README.md•3.69 kB
# Tool Evaluation Framework
Tests Superglue's tool builder and executor against real API integrations. Validates that the AI agent can correctly build and execute tools for various APIs.
## What It Tests
The framework validates:
- **Tool Building**: Can the agent create working API tools from natural language instructions?
- **Execution**: Do the built tools successfully call APIs and return data?
- **Self-Healing**: Can tools recover from errors through retries?
- **Determinism**: Do repeated builds produce consistent results?
Two test modes:
- **One-Shot**: Build and execute without retries (tests first-attempt success)
- **Self-Healing**: Build with error recovery enabled (tests resilience)
## Running Tests
From project root:
```bash
npm run test:evals
```
## Required Setup
### 1. Environment Variables
Add API credentials to root `.env` file using the pattern: `{INTEGRATION_ID}_{CREDENTIAL_KEY}`
Example for integration `id: "stripe"` with credential `api_key`:
```bash
STRIPE_API_KEY=sk_test_abc123...
```
**Current test integrations:**
```bash
# Project Management
CLICKUP_API_TOKEN=<your_token>
LINEAR_API_KEY=<your_key>
JIRA_EMAIL=<your_email>
JIRA_API_TOKEN=<your_token>
TRELLO_API_KEY=<your_key>
ASANA_API_KEY=<your_key>
# CRM & Communication
ATTIO_API_TOKEN=<your_token>
HUBSPOT_APP_TOKEN=<your_token>
SLACK_BOT_TOKEN=<your_token>
# Data & Storage
AIRTABLE_API_KEY=<your_key>
POSTGRES_LEGO_USERNAME=<username>
POSTGRES_LEGO_PASSWORD=<password>
POSTGRES_LEGO_HOST=<host>
POSTGRES_LEGO_PORT=5432
POSTGRES_LEGO_DATABASE=<database>
# Payments & Forms
STRIPE_API_KEY=<your_key>
TYPEFORM_PERSONAL_ACCESS_TOKEN=<your_token>
# Time & Documentation
CLOCKIFY_API_KEY=<your_key>
CONFLUENCE_EMAIL=<your_email>
CONFLUENCE_API_TOKEN=<your_token>
GITHUB_API_TOKEN=<your_token>
```
### 2. Configuration File
Edit `eval/tool-evals/tool-eval-config.json` to define integrations and test tools.
## Viewing Results
Results are written to `eval/tool-evals/data/results/` with timestamp:
- **CSV**: `tool-eval-YYYY-MM-DDTHH-mm-ss.csv` - Tabular results for analysis
- **JSON**: `tool-eval-YYYY-MM-DDTHH-mm-ss.json` - Full structured data
- **Markdown**: `tool-eval-YYYY-MM-DDTHH-mm-ss.md` - Human-readable report
- **Console**: Live output during test run
### Key Metrics
- **Success Rate**: % of tools that executed successfully
- **Build Success**: % of tools that built without errors
- **Execution Success**: % of built tools that ran successfully
- **Validation Pass**: % that passed data validation (if configured)

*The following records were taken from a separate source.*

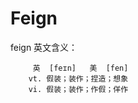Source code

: # Feign


feign 英文含义：

         英  [feɪn]   美  [fen]
        vt. 假装；装作；捏造；想象
        vi. 假装；装作；作假；佯作
        
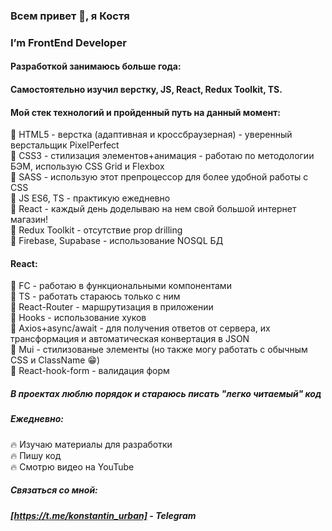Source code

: ### Всем привет 👋, я Костя
### I’m FrontEnd Developer

#### Разработкой занимаюсь больше года:
#### Самостоятельно изучил верстку, JS, React, Redux Toolkit, TS.

#### Мой стек технологий и пройденный путь на данный момент:

:star2: HTML5 - верстка (адаптивная и кроссбраузерная) - уверенный верстальщик PixelPerfect <br>
:star2: CSS3 - стилизация элементов+анимация - работаю по методологии БЭМ, использую CSS Grid и Flexbox <br>
:star2: SASS - использую этот препроцессор для более удобной работы с CSS <br>
:star2: JS ES6, TS - практикую ежедневно <br>
:star2: React - каждый день доделываю на нем свой большой интернет магазин!<br>
:star2: Redux Toolkit - отсутствие prop drilling <br>
:star2: Firebase, Supabase - использование NOSQL БД <br>

#### React:

:star2: FC - работаю в функциональными компонентами <br>
:star2: TS - работать стараюсь только с ним <br>
:star2: React-Router - маршрутизация в приложении<br>
:star2: Hooks - использование хуков<br>
:star2: Axios+async/await - для получения ответов от сервера, их трансформация и автоматическая конвертация в JSON <br>
:star2: Mui - стилизованые элементы (но также могу работать с обычным CSS и ClassName :grin:) <br>
:star2: React-hook-form - валидация форм <br>

##### В проектах люблю порядок и стараюсь писать "легко читаемый" код
##### Ежедневно:
:fire: Изучаю материалы для разработки <br>
:fire: Пишу код <br>
:fire: Смотрю видео на YouTube <br>

##### Связаться со мной: 
##### [https://t.me/konstantin_urban] - Telegram
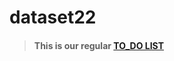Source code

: # dataset22
> #### This is our regular [TO_DO LIST](https://github.com/fegb-dataset22/dataset22/projects/1)
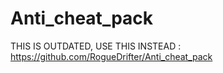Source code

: # Anti_cheat_pack
THIS IS OUTDATED, USE THIS INSTEAD : https://github.com/RogueDrifter/Anti_cheat_pack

- **Average Attempts**: Mean attempts needed to succeed
## Adding New Tests
### Basic Test
Add to `tool-eval-config.json`:
```json
{
"integrations": [{
"id": "myapi",
"name": "My API",
"urlHost": "https://api.myapi.com",
"documentationUrl": "https://docs.myapi.com/api",
"credentials": {
"api_key": ""
}
}],
"tools": [{
"id": "myapi-get-users",
"name": "Get Users",
"type": "retrieval",
"instruction": "Fetch all users from My API",
"integrationIds": ["myapi"]
}]
}
```
Then add env var: `MYAPI_API_KEY=<your_key>`
### Test with Validation
Add `expectedData` and optional `skipValidation`:
```json
{
"id": "myapi-get-users",
"instruction": "Fetch all users",
"integrationIds": ["myapi"],
"expectedData": {
"users": [],
"total": 0
},
"skipValidation": ["users[0].id", "total"]
}
```
**skipValidation** excludes fields from validation:
- Useful for dynamic data (IDs, timestamps, counts)
- Uses JSONPath syntax
- Array syntax: `users[0].id` skips ID in first user
- Wildcard: `users[*].id` skips all user IDs
Without `skipValidation`, exact values would be compared.